En marzo los españoles dejaban Amberes y para finales de abril, las tropas españolas, italianas y borgoñonas se retiraban a Milán. Pero los protestantes de Holanda y Zelanda no quisieron adherirse al pacto, rechazando la aceptación del catolicismo en sus territorios. La corta paz que había durado apenas unos meses del año 1577, se rompía. Los calvinistas llamaban a Francisco de Valois, hijo de Francisco I de Francia, para nombrarle gobernador de los Países Bajos, y rompían hostilidades contra los españoles.
El 2 de agosto, las tropas de los Estados Generales se hicieron con Amberes, entregada por los españoles al señor de Treslong, a quien tomaron como prisionero. La noticia fue recibida como un jarro de agua fría, tanto por Juan de Austria como por el propio rey, quien en Madrid reunió inmediatamente a su Consejo de Guerra, resolviendo enviar al Duque de Parma, amigo íntimo y sobrino de Juan, al frente de los Tercios desde Milán.

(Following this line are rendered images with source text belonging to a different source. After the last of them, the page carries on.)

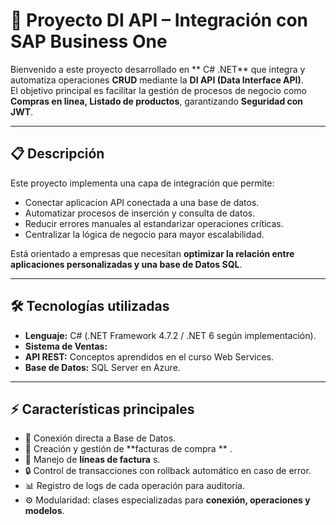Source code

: # 🚀 Proyecto DI API – Integración con SAP Business One  

Bienvenido a este proyecto desarrollado en ** C# .NET** que integra y automatiza operaciones  **CRUD** mediante la **DI API (Data Interface API)**.  
El objetivo principal es facilitar la gestión de procesos de negocio como **Compras en linea, Listado de productos**, garantizando **Seguridad con JWT**.

---

## 📋 Descripción  

Este proyecto implementa una capa de integración que permite:  
- Conectar aplicacion API conectada a una base de datos.  
- Automatizar procesos de inserción y consulta de datos.  
- Reducir errores manuales al estandarizar operaciones críticas.  
- Centralizar la lógica de negocio para mayor escalabilidad.  

Está orientado a empresas que necesitan **optimizar la relación entre aplicaciones personalizadas y una base de Datos SQL**.

---

## 🛠️ Tecnologías utilizadas  

- **Lenguaje:** C# (.NET Framework 4.7.2 / .NET 6 según implementación).  
- **Sistema de Ventas:** 
- **API REST:**  Conceptos aprendidos en el curso Web Services.  
- **Base de Datos:** SQL Server en Azure.  


---

## ⚡ Características principales  

- 🔗 Conexión directa a Base de Datos.  
- 📑 Creación y gestión de **facturas de compra ** .  
- 🧾 Manejo de **líneas de factura** s.  
- 🔒 Control de transacciones con rollback automático en caso de error.  
- 📊 Registro de logs de cada operación para auditoría.  
- ⚙️ Modularidad: clases especializadas para **conexión, operaciones y modelos**.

Pero el hermanastro del rey aún tenía esperanzas en las negociaciones. Refugiado en Namur, llegó a ofrecer la provincia y licenciar a las pocas tropas de las que disponía con tal de conseguir la paz. Pronto vería que nada de eso serviría ante la desmedida ambición de los protestantes, cada vez más confiados en poder aplastar a los españoles. Visto lo visto, el de Austria se retiró a Luxemburgo para aguardar la llegada de los tercios, haciendo un llamamiento público a los Estados Generales, para volver a la obediencia del legítimo rey y escribiendo a sus tercios: «A todos los magníficos Señores, amados y amigos míos, los capitanes de la mi infantería que salió de los Estados Flandes… a todos ruego que vengáis con la menor ropa y bagaje que pudiéredes, que llegados acá no os faltará la de vuestros enemigos».
Por si los problemas no fueran suficientes, la facción católica de los Países Bajos, encabezada por el duque de Aerschot, ofreció el cargo de gobernador general a Matías de Habsburgo, quien finalmente se aliaría con Guillermo. Reunidos en Willeboeck para firmar el acuerdo, marcharían hacia Bruselas, entrando en la ciudad el 18 de enero de 1578, convirtiéndose el príncipe de Orange, de facto, en gobernador de los Países Bajos.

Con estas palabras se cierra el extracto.